───── SUPPLIED RECORDS

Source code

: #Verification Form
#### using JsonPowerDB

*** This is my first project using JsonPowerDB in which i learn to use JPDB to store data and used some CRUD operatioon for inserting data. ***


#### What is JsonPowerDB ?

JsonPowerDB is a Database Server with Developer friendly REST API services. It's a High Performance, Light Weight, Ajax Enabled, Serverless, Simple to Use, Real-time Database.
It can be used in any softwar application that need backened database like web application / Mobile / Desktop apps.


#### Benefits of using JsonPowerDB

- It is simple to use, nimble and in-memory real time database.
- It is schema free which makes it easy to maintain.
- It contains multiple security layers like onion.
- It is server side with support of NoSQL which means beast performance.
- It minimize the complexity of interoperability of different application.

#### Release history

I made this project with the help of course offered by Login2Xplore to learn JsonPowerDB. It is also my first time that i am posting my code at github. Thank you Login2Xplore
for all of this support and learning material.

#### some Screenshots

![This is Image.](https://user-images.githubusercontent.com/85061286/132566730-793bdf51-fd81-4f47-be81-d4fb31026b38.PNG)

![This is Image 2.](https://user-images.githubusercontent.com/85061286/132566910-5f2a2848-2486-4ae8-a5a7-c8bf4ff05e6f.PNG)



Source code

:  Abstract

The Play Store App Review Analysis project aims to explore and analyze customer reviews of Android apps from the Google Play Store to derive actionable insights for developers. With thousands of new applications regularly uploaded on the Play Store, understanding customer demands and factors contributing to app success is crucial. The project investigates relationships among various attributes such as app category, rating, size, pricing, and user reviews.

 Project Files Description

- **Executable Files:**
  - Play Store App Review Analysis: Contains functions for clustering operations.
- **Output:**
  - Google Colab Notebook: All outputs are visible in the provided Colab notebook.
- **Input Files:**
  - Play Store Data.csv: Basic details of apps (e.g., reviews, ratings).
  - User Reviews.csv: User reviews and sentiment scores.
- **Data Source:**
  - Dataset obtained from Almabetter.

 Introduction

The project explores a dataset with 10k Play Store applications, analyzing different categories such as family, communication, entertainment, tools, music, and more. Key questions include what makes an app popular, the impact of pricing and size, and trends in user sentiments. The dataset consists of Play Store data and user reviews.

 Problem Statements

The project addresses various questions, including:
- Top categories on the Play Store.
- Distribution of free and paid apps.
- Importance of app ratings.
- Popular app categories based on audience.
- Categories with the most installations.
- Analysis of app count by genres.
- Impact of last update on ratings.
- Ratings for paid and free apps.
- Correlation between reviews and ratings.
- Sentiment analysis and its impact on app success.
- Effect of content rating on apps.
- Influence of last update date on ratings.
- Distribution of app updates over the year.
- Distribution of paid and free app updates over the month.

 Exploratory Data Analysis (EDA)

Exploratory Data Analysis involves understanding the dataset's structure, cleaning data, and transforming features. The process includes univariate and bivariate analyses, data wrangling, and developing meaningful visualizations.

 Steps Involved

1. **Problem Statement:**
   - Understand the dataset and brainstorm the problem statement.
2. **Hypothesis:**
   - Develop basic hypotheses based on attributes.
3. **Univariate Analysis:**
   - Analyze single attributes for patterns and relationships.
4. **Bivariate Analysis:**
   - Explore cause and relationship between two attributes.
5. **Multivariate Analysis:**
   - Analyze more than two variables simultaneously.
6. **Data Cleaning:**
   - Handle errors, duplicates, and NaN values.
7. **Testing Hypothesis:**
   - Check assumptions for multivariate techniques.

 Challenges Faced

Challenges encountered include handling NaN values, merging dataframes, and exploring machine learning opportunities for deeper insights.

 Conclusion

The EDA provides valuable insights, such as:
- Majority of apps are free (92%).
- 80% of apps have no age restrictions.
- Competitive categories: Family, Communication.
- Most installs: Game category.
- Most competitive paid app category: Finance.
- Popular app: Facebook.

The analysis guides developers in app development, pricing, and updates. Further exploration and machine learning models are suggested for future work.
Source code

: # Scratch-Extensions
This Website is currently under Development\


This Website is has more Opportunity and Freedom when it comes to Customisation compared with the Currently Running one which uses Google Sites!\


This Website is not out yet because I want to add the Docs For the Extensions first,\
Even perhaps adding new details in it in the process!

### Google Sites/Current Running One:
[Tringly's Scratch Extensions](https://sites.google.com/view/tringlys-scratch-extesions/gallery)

──────────

Quote every line of the records above, from the first down to the one holding "- It contains", exactly as written.

Source code

: #Verification Form
#### using JsonPowerDB

*** This is my first project using JsonPowerDB in which i learn to use JPDB to store data and used some CRUD operatioon for inserting data. ***


#### What is JsonPowerDB ?

JsonPowerDB is a Database Server with Developer friendly REST API services. It's a High Performance, Light Weight, Ajax Enabled, Serverless, Simple to Use, Real-time Database.
It can be used in any softwar application that need backened database like web application / Mobile / Desktop apps.


#### Benefits of using JsonPowerDB

- It is simple to use, nimble and in-memory real time database.
- It is schema free which makes it easy to maintain.
- It contains multiple security layers like onion.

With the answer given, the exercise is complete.